The American Sugar Alliance has dismissed concerns among some of the leading food manufacturers in the US that the industry is facing an shortage of sugar.

Food makers including Kraft Foods, Hershey and Mars , have asked the US department of agriculture to increase the allowance of tariff-free imports into the country.

However, the American Sugar Alliance has insisted food manufacturers are claiming that there will be an under-supply in a bid to cut their sugar bills. 

“This is no more than political shenanigans. Manufacturers want to increase imports to force down their ingredients costs,” Phillip Hayes, director of communications at the American Sugar Alliance, told just-food.

In a letter, picked up by the Wall Street Journal, a consortium of companies – including Kraft, Hershey, Mars and General Mills  – called on Agriculture Secretary Thomas Vilsack to allow more imports of tariff-free sugar.

The companies warned that without such action, rising sugar prices would force them to hike consumer prices and lay off workers, the WSJ reported.

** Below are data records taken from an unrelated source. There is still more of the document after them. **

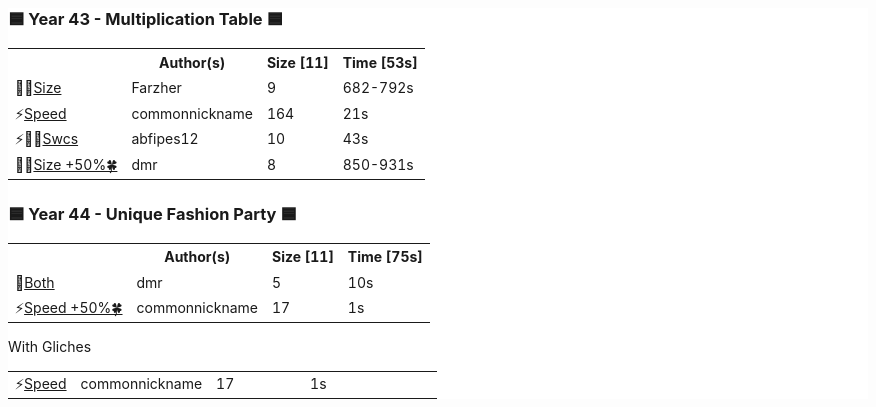 ### 🟦 Year 43 - Multiplication Table 🟦
<table>
  <tr>
    <th></th> <th>Author(s)</th> <th>Size [11]</th> <th>Time [53s]</th>
  </tr>
  <tr>
    <td>✍🏻<a href="Glitchless/Size/Year 43 - Multiplication Table">Size</a></td>
    <td>Farzher</td>
    <td>9</td>
    <td>682-792s</td>
  </tr>
  <tr>
    <td>⚡<a href="Glitchless/Speed/Year 43 - Multiplication Table">Speed</a></td>
    <td>commonnickname</td>
    <td>164</td>
    <td>21s</td>
  </tr>
  <tr>
    <td>⚡✍🏻<a href="Glitchless/SpeedChallengeSize/Year 43 - Multiplication Table">Swcs</a></td>
    <td>abfipes12</td>
    <td>10</td>
    <td>43s</td>
  </tr>
  <tr>
    <td>✍🏻<a href="Glitchless/Size/+50/Year 43 - Multiplication Table">Size +50%🍀</a></td>
    <td>dmr</td>
    <td>8</td>
    <td>850-931s</td>
  </tr>
</table>

### 🟦 Year 44 - Unique Fashion Party 🟦
<table>
  <tr>
    <th></th> <th>Author(s)</th> <th>Size [11]</th> <th>Time [75s]</th>
  </tr>
  <tr>
    <td>🥇<a href="Glitchless/Canonical/Year 44 - Unique Fashion Party">Both</a></td>
    <td>dmr</td>
    <td>5</td>
    <td>10s</td>
  </tr>
  <tr>
    <td>⚡<a href="Glitchless/Speed/+50/Year 44 - Unique Fashion Party">Speed +50%🍀</a></td>
    <td>commonnickname</td>
    <td>17</td>
    <td>1s</td>
  </tr>
</table>
With Gliches
<table>
  <tr>
    <td>⚡<a href="WithGliches/Speed/Year 44 - Unique Fashion Party">Speed</a></td>
    <td>commonnickname</td>
    <td width=80>17</td>
    <td width=120>1s</td>
  </tr>
</table>
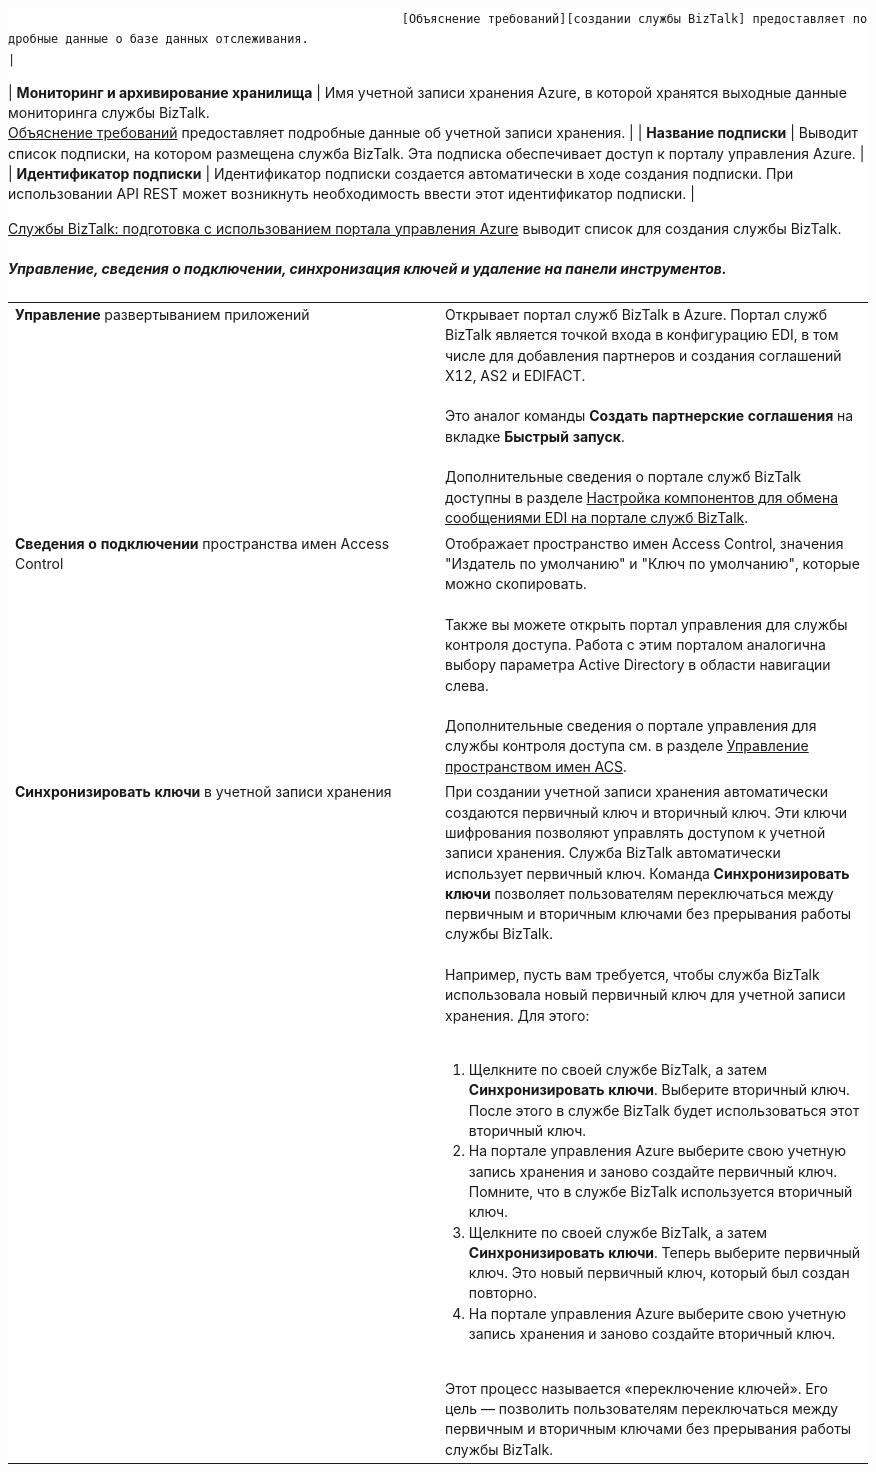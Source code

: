                                                            [Объяснение требований][создании службы BizTalk] предоставляет подробные данные о базе данных отслеживания.                                                                                                                                                                                               |
| **Мониторинг и архивирование хранилища**               | Имя учетной записи хранения Azure, в которой хранятся выходные данные мониторинга службы BizTalk.                                                                                                                                                                                                         
                                                           [Объяснение требований][создании службы BizTalk] предоставляет подробные данные об учетной записи хранения.                                                                                                                                                                                               |
| **Название подписки**                                  | Выводит список подписки, на котором размещена служба BizTalk. Эта подписка обеспечивает доступ к порталу управления Azure.                                                                                                                                                                                |
| **Идентификатор подписки**                             | Идентификатор подписки создается автоматически в ходе создания подписки. При использовании API REST может возникнуть необходимость ввести этот идентификатор подписки.                                                                                                                                    |

[Службы BizTalk: подготовка с использованием портала управления Azure][создании службы BizTalk] выводит список для создания службы BizTalk.

##### Управление, сведения о подключении, синхронизация ключей и удаление на панели инструментов.

<table>
<colgroup>
<col width="50%" />
<col width="50%" />
</colgroup>
<tbody>
<tr class="odd">
<td align="left"><strong>Управление</strong> развертыванием приложений</td>
<td align="left">Открывает портал служб BizTalk в Azure. Портал служб BizTalk является точкой входа в конфигурацию EDI, в том числе для добавления партнеров и создания соглашений X12, AS2 и EDIFACT.<br /><br /> Это аналог команды <strong>Создать партнерские соглашения</strong> на вкладке <strong>Быстрый запуск</strong>.<br /><br /> Дополнительные сведения о портале служб BizTalk доступны в разделе <a href="http://go.microsoft.com/fwlink/p/?LinkID=303653">Настройка компонентов для обмена сообщениями EDI на портале служб BizTalk</a>.</td>
</tr>
<tr class="even">
<td align="left"><strong>Сведения о подключении</strong> пространства имен Access Control</td>
<td align="left">Отображает пространство имен Access Control, значения &quot;Издатель по умолчанию&quot; и &quot;Ключ по умолчанию&quot;, которые можно скопировать.<br /><br /> Также вы можете открыть портал управления для службы контроля доступа. Работа с этим порталом аналогична выбору параметра Active Directory в области навигации слева.<br /><br /> Дополнительные сведения о портале управления для службы контроля доступа см. в разделе <a href="http://go.microsoft.com/fwlink/p/?LinkID=285670">Управление пространством имен ACS</a>.</td>
</tr>
<tr class="odd">
<td align="left"><strong>Синхронизировать ключи</strong> в учетной записи хранения</td>
<td align="left">При создании учетной записи хранения автоматически создаются первичный ключ и вторичный ключ. Эти ключи шифрования позволяют управлять доступом к учетной записи хранения. Служба BizTalk автоматически использует первичный ключ. Команда <strong>Синхронизировать ключи</strong> позволяет пользователям переключаться между первичным и вторичным ключами без прерывания работы службы BizTalk.<br /><br /> Например, пусть вам требуется, чтобы служба BizTalk использовала новый первичный ключ для учетной записи хранения. Для этого:<br /><br />
<ol>
<li>Щелкните по своей службе BizTalk, а затем <strong>Синхронизировать ключи</strong>. Выберите вторичный ключ. После этого в службе BizTalk будет использоваться этот вторичный ключ.</li>
<li>На портале управления Azure выберите свою учетную запись хранения и заново создайте первичный ключ. Помните, что в службе BizTalk используется вторичный ключ.</li>
<li>Щелкните по своей службе BizTalk, а затем <strong>Синхронизировать ключи</strong>. Теперь выберите первичный ключ. Это новый первичный ключ, который был создан повторно.</li>
<li>На портале управления Azure выберите свою учетную запись хранения и заново создайте вторичный ключ.</li>
</ol>
<br /> Этот процесс называется «переключение ключей». Его цель — позволить пользователям переключаться между первичным и вторичным ключами без прерывания работы службы BizTalk.</td>
</tr>
<tr class="even">

  [Quick Start]: ./media/biztalk-dashboard-monitor-scale-tabs/QuickStartIcon.png
  [Быстрый запуск]: #QuickStart
  [Панель мониторинга]: #Dashboard
  [Монитор]: #Monitor
  [Масштаб]: #Scale
  [Настройка]: #Configure
  [Гибридные подключения]: #HybridConnections
  [центр обучения]: http://azure.microsoft.com/ru-ru/documentation/services/biztalk-services/
  [Доступные метрики]: #Metrics
  [создании службы BizTalk]: http://go.microsoft.com/fwlink/p/?LinkID=302280
  [Службы BizTalk: диаграмма состояния службы]: http://go.microsoft.com/fwlink/p/?LinkID=329870
  [Выберите добавить метрики]: ./media/biztalk-dashboard-monitor-scale-tabs/WABS_AddMetrics.png
  [Метрика "Загрузка ЦПУ" заблокирована]: ./media/biztalk-dashboard-monitor-scale-tabs/WABS_GrayedMetric.png
  [Метрика "Загрузка ЦПУ" разблокирована]: ./media/biztalk-dashboard-monitor-scale-tabs/WABS_EnabledMetric.png
  [Службы BizTalk: диаграмма выпусков]: http://go.microsoft.com/fwlink/p/?LinkID=302279
  [Службы BizTalk: резервное копирование и восстановление]: http://go.microsoft.com/fwlink/p/?LinkID=329873
  [Гибридное подключение: подключение веб-сайта Azure к ресурсам на собственной площадке компании]: http://go.microsoft.com/fwlink/p/?LinkId=397538
  [Мобильные службы Azure и гибридные подключения]: http://azure.microsoft.com/ru-ru/documentation/articles/mobile-services-dotnet-backend-hybrid-connections-get-started
  [1]: http://go.microsoft.com/fwlink/p/?LinkID=397274
  [Службы BizTalk: регулирование]: http://go.microsoft.com/fwlink/p/?LinkID=302282
  [Службы BizTalk: имя и ключ издателя]: http://go.microsoft.com/fwlink/p/?LinkID=303941
  [Как приступить к работе с пакетом SDK для служб BizTalk Azure]: http://go.microsoft.com/fwlink/p/?LinkID=302335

However, US sugar prices have actually declined year-on-year, the American Sugar Alliance claimed. In July last year, prices were $0.39 per pound, compared to $0.35 per pound this July.

“Prices have been falling for most of the past year. We have seen a slight rebound in August. The raw sugar price – the price we monitor most closely – fell drastically over the past year, but has rebounded to a point where growers will brake even,” Hayes said. “We have lots of sugar.”

According to Hayes, US confectioners send out similar letters urging the USDA to increase imports “every few months”.

“The difference this time is that the Wall Street Journal ran it on the front page,” Hayes suggested.

Earlier this week, the USDA said that the US sugar market was operating at an 11% surplus-to-use ratio and this is expected to increase next year.

A spokesperson for the USDA told just-food that the department was “continuing to monitor” the situation.

Kraft, General Mills, Hershey and Mars were not immediately available for comment.